[WORK INSTRUCTIONS] Check every line of the entries for "difference", and copy the lines that hold it.

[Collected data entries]

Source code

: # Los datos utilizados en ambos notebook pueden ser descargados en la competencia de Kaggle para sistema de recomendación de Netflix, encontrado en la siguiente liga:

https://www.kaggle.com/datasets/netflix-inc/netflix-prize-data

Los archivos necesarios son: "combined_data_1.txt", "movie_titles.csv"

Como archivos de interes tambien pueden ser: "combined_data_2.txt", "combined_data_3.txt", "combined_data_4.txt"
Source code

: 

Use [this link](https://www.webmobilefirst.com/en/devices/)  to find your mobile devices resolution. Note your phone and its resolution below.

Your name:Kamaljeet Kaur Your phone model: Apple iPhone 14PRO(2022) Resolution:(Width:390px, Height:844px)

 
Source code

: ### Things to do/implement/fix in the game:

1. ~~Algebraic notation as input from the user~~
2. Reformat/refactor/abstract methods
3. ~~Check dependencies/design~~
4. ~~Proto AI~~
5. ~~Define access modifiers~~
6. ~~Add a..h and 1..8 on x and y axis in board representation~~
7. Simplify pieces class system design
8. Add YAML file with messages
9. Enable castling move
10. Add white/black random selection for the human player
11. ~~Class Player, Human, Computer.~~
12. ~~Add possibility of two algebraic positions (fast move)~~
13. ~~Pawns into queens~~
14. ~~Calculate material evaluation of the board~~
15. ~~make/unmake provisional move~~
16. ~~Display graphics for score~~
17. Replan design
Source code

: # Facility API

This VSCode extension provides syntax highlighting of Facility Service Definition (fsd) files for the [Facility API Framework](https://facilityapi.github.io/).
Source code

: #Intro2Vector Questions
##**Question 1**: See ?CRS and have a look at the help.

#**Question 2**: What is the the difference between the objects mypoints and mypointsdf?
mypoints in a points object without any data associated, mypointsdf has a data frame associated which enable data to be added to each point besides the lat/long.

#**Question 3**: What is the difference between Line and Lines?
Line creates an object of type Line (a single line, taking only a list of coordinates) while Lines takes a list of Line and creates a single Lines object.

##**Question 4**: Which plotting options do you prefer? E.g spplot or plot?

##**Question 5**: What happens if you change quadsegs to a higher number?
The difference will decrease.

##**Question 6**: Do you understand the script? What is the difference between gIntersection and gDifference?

[REPLY]
#**Question 2**: What is the the difference between the objects mypoints and mypointsdf?
#**Question 3**: What is the difference between Line and Lines?
The difference will decrease.
##**Question 6**: Do you understand the script? What is the difference between gIntersection and gDifference?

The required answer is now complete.